Gargantuan_ A Ruby Murphy Mystery - Maggie Estep [102]
ATTILA JOHNSON
36.
Long Shot
My wife’s thighs are more generously fleshy than the last time I was between them. She’s put on a few pounds, which is probably the only reason I am here. At her thinnest, she is craziest. At this weight, which I’d wager is about one-twenty she is usually okay, because she has enough meat on her bones to keep her connected to earth but not so much that she feels and acts leaden.
It’s shocking to taste her. It has been three months, but it feels like as many decades. And if someone had told me this morning when I woke up to the horrible wheezing sound of a dying old man that I’d be making love to my estranged wife a few hours later, I’d have told them they were crazier than Ava’s ever been.
Ava is wiggling her hips and moaning in pleasure and for a moment I think of Ruby and a spear of guilt shoots through me.
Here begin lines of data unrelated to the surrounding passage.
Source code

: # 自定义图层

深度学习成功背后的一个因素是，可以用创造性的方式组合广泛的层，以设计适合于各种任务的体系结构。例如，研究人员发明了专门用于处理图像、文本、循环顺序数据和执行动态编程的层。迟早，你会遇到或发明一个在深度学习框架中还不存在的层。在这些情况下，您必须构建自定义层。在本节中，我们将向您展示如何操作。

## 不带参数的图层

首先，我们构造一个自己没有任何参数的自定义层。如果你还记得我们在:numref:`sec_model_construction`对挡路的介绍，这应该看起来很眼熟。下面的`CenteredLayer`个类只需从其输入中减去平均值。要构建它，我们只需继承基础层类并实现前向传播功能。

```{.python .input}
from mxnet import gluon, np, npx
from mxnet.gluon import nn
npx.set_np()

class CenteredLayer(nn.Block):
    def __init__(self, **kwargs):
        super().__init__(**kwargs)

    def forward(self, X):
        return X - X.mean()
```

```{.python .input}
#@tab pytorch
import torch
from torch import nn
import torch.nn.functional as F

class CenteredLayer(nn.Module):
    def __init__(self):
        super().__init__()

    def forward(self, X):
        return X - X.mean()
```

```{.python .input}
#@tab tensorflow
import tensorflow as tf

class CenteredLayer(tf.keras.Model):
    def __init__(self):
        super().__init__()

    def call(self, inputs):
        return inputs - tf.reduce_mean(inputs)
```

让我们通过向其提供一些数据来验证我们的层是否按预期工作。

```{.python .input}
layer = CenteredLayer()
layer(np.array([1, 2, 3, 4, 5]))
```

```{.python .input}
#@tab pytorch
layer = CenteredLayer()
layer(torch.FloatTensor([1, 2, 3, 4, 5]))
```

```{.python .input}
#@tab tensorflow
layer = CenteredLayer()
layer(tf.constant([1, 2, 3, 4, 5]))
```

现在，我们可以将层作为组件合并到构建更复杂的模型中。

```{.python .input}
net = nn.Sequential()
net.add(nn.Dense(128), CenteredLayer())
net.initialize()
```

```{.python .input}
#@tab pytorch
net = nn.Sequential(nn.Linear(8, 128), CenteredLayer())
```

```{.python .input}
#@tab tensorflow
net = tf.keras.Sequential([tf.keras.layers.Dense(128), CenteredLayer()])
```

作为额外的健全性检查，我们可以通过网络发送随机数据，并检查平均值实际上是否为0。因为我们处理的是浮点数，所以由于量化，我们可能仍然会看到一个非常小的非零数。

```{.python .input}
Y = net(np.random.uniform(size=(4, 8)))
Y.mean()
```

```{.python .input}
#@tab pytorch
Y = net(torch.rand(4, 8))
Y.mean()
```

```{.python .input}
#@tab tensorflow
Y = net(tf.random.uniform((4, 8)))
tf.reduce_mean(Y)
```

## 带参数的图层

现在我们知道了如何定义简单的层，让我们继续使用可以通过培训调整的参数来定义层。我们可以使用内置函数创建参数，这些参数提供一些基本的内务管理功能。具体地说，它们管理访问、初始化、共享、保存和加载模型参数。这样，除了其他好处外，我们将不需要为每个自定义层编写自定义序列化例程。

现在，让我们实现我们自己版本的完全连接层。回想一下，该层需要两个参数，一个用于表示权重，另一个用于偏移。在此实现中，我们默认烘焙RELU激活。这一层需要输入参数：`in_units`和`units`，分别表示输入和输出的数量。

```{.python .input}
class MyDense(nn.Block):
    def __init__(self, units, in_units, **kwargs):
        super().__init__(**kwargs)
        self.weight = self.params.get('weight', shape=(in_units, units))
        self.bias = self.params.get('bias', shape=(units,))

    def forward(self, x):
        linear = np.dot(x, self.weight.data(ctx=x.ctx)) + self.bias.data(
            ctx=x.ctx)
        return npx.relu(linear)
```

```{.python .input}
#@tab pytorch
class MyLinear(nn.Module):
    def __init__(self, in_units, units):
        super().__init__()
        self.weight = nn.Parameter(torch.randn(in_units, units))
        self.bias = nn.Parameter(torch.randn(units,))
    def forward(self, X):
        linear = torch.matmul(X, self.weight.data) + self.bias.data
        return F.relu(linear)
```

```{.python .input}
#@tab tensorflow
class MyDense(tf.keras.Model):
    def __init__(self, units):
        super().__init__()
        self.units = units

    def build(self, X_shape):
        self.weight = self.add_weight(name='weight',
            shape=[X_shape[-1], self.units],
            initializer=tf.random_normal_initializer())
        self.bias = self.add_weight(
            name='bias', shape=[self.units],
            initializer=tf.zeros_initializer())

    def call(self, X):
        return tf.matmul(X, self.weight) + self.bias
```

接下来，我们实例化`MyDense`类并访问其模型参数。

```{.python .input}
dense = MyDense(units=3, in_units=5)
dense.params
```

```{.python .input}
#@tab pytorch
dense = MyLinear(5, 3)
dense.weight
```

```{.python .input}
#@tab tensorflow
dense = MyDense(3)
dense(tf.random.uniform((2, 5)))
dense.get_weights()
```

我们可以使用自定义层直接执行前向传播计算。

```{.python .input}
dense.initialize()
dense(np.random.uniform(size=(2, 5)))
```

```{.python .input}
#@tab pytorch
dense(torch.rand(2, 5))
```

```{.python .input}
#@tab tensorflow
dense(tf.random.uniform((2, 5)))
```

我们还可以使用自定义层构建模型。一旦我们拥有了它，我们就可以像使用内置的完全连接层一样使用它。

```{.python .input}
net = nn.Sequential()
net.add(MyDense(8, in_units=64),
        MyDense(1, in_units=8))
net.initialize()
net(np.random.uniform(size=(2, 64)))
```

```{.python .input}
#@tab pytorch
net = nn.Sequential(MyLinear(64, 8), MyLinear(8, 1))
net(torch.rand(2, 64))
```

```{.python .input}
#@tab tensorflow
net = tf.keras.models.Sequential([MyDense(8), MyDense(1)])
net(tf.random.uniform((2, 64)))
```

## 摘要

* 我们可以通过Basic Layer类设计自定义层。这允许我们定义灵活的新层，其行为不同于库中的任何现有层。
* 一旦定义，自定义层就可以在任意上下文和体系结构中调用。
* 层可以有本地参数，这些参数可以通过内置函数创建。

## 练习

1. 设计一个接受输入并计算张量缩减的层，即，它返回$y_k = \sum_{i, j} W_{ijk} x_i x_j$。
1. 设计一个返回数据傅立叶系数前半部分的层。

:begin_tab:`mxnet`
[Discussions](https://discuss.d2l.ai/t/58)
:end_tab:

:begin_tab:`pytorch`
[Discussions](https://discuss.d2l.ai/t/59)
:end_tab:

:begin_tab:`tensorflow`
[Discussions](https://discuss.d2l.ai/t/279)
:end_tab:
I was on the verge of loving her, but I probably never could have crossed over that precipice because of this woman, this savage, this moaning she-beast Ava who is in my blood just as I am in hers. My wife shakes in orgasm and I pull my head away and am about to enter her, to descend softly into her world, when the phone rings.
I jump to my feet.
“Attila! Calm down! It’s just the phone, come back here.”
“No. They’re after me,” I say, panicked, already looking for my clothes.
“Baby, if anyone is really after you, they’re probably not going to call first.”
“Answer it, Ava, please.”
“You want to talk to your assassin?”
“Just answer it.”
Ava reaches over and picks up the phone.
She listens then waves her hand at me, signaling that it’s nothing to worry about.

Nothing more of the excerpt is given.